Segment Start: TASK INPUT

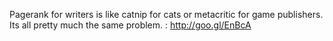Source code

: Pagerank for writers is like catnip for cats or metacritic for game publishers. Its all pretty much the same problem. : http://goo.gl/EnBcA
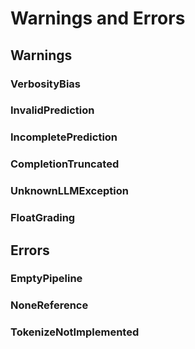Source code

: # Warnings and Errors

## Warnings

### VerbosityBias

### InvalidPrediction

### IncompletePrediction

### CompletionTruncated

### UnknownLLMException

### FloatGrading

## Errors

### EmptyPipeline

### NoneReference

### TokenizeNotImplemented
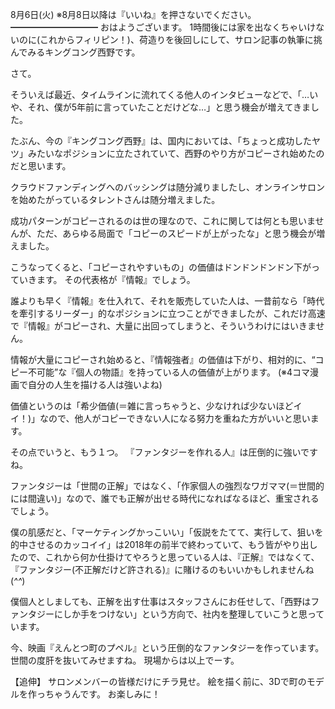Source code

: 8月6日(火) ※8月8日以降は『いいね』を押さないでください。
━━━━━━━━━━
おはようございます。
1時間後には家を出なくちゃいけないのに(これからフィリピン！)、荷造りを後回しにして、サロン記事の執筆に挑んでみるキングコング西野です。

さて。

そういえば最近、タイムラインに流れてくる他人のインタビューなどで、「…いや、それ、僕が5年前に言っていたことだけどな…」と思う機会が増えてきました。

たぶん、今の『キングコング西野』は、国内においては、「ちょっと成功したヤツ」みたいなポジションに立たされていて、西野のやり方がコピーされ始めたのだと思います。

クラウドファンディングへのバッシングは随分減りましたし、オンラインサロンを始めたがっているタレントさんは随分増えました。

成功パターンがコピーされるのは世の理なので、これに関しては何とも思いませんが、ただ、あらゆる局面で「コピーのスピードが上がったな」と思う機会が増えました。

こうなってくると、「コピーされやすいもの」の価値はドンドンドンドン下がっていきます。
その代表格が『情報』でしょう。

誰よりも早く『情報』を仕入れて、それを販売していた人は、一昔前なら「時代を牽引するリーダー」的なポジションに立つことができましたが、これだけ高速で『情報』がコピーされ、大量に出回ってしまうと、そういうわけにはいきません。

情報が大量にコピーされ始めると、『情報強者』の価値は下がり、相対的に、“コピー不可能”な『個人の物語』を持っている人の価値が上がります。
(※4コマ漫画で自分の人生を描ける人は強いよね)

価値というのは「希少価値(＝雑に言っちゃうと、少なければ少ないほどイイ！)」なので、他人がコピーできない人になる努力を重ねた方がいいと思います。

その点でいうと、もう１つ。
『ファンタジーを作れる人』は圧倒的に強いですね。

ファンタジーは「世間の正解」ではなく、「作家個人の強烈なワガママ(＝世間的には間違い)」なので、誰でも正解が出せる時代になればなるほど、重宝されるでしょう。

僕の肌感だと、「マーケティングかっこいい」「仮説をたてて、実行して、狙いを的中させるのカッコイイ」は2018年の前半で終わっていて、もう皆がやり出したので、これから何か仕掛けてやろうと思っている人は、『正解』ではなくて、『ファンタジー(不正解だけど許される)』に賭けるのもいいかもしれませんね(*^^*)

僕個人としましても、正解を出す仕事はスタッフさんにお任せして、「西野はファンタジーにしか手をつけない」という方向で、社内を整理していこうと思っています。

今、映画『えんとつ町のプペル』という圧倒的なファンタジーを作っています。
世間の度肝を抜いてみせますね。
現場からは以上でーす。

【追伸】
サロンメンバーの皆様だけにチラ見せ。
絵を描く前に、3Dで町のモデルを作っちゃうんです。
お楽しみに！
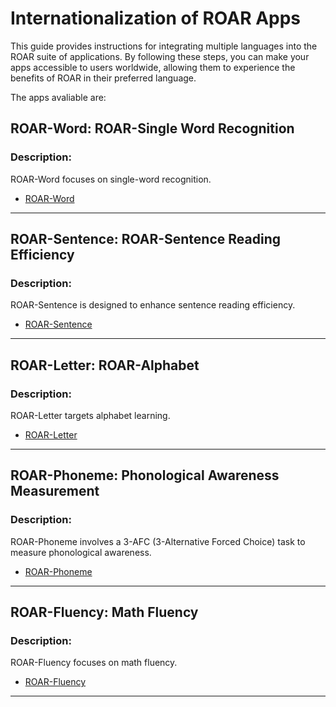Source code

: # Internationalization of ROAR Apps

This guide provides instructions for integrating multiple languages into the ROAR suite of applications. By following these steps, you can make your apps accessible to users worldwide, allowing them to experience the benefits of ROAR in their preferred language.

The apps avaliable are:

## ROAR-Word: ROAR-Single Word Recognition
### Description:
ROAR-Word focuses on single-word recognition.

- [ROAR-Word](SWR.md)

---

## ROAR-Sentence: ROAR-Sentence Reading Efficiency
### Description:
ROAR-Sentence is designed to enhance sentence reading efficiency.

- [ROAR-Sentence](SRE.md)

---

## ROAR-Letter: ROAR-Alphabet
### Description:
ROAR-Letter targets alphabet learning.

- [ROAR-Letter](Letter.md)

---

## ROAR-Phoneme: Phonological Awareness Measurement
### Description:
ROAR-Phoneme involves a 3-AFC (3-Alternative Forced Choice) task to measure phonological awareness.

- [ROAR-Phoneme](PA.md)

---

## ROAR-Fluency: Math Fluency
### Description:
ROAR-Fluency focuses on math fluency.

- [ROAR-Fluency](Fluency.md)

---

Segment End: TASK INPUT

*DIRECTIONS FOR THIS TASK*.
Only the text of the entries above, transcribed exactly, should be given; leave out pictures.

*EXERCISE ANSWER*.
Source code

: Pagerank for writers is like catnip for cats or metacritic for game publishers. Its all pretty much the same problem. : http://goo.gl/EnBcA
Source code

: # Warnings and Errors

## Warnings

### VerbosityBias

### InvalidPrediction

### IncompletePrediction

### CompletionTruncated

### UnknownLLMException

### FloatGrading

## Errors

### EmptyPipeline

### NoneReference

### TokenizeNotImplemented
Source code

: 8月6日(火) ※8月8日以降は『いいね』を押さないでください。
━━━━━━━━━━
おはようございます。
1時間後には家を出なくちゃいけないのに(これからフィリピン！)、荷造りを後回しにして、サロン記事の執筆に挑んでみるキングコング西野です。

さて。

そういえば最近、タイムラインに流れてくる他人のインタビューなどで、「…いや、それ、僕が5年前に言っていたことだけどな…」と思う機会が増えてきました。

たぶん、今の『キングコング西野』は、国内においては、「ちょっと成功したヤツ」みたいなポジションに立たされていて、西野のやり方がコピーされ始めたのだと思います。

クラウドファンディングへのバッシングは随分減りましたし、オンラインサロンを始めたがっているタレントさんは随分増えました。

成功パターンがコピーされるのは世の理なので、これに関しては何とも思いませんが、ただ、あらゆる局面で「コピーのスピードが上がったな」と思う機会が増えました。

こうなってくると、「コピーされやすいもの」の価値はドンドンドンドン下がっていきます。
その代表格が『情報』でしょう。

誰よりも早く『情報』を仕入れて、それを販売していた人は、一昔前なら「時代を牽引するリーダー」的なポジションに立つことができましたが、これだけ高速で『情報』がコピーされ、大量に出回ってしまうと、そういうわけにはいきません。

情報が大量にコピーされ始めると、『情報強者』の価値は下がり、相対的に、“コピー不可能”な『個人の物語』を持っている人の価値が上がります。
(※4コマ漫画で自分の人生を描ける人は強いよね)

価値というのは「希少価値(＝雑に言っちゃうと、少なければ少ないほどイイ！)」なので、他人がコピーできない人になる努力を重ねた方がいいと思います。

その点でいうと、もう１つ。
『ファンタジーを作れる人』は圧倒的に強いですね。

ファンタジーは「世間の正解」ではなく、「作家個人の強烈なワガママ(＝世間的には間違い)」なので、誰でも正解が出せる時代になればなるほど、重宝されるでしょう。

僕の肌感だと、「マーケティングかっこいい」「仮説をたてて、実行して、狙いを的中させるのカッコイイ」は2018年の前半で終わっていて、もう皆がやり出したので、これから何か仕掛けてやろうと思っている人は、『正解』ではなくて、『ファンタジー(不正解だけど許される)』に賭けるのもいいかもしれませんね(*^^*)

僕個人としましても、正解を出す仕事はスタッフさんにお任せして、「西野はファンタジーにしか手をつけない」という方向で、社内を整理していこうと思っています。

今、映画『えんとつ町のプペル』という圧倒的なファンタジーを作っています。
世間の度肝を抜いてみせますね。
現場からは以上でーす。

【追伸】
サロンメンバーの皆様だけにチラ見せ。
絵を描く前に、3Dで町のモデルを作っちゃうんです。
お楽しみに！
Source code

: # Internationalization of ROAR Apps

This guide provides instructions for integrating multiple languages into the ROAR suite of applications. By following these steps, you can make your apps accessible to users worldwide, allowing them to experience the benefits of ROAR in their preferred language.

The apps avaliable are:

## ROAR-Word: ROAR-Single Word Recognition
### Description:
ROAR-Word focuses on single-word recognition.

- [ROAR-Word](SWR.md)

---

## ROAR-Sentence: ROAR-Sentence Reading Efficiency
### Description:
ROAR-Sentence is designed to enhance sentence reading efficiency.

- [ROAR-Sentence](SRE.md)

---

## ROAR-Letter: ROAR-Alphabet
### Description:
ROAR-Letter targets alphabet learning.

- [ROAR-Letter](Letter.md)

---

## ROAR-Phoneme: Phonological Awareness Measurement
### Description:
ROAR-Phoneme involves a 3-AFC (3-Alternative Forced Choice) task to measure phonological awareness.

- [ROAR-Phoneme](PA.md)

---

## ROAR-Fluency: Math Fluency
### Description:
ROAR-Fluency focuses on math fluency.

- [ROAR-Fluency](Fluency.md)

---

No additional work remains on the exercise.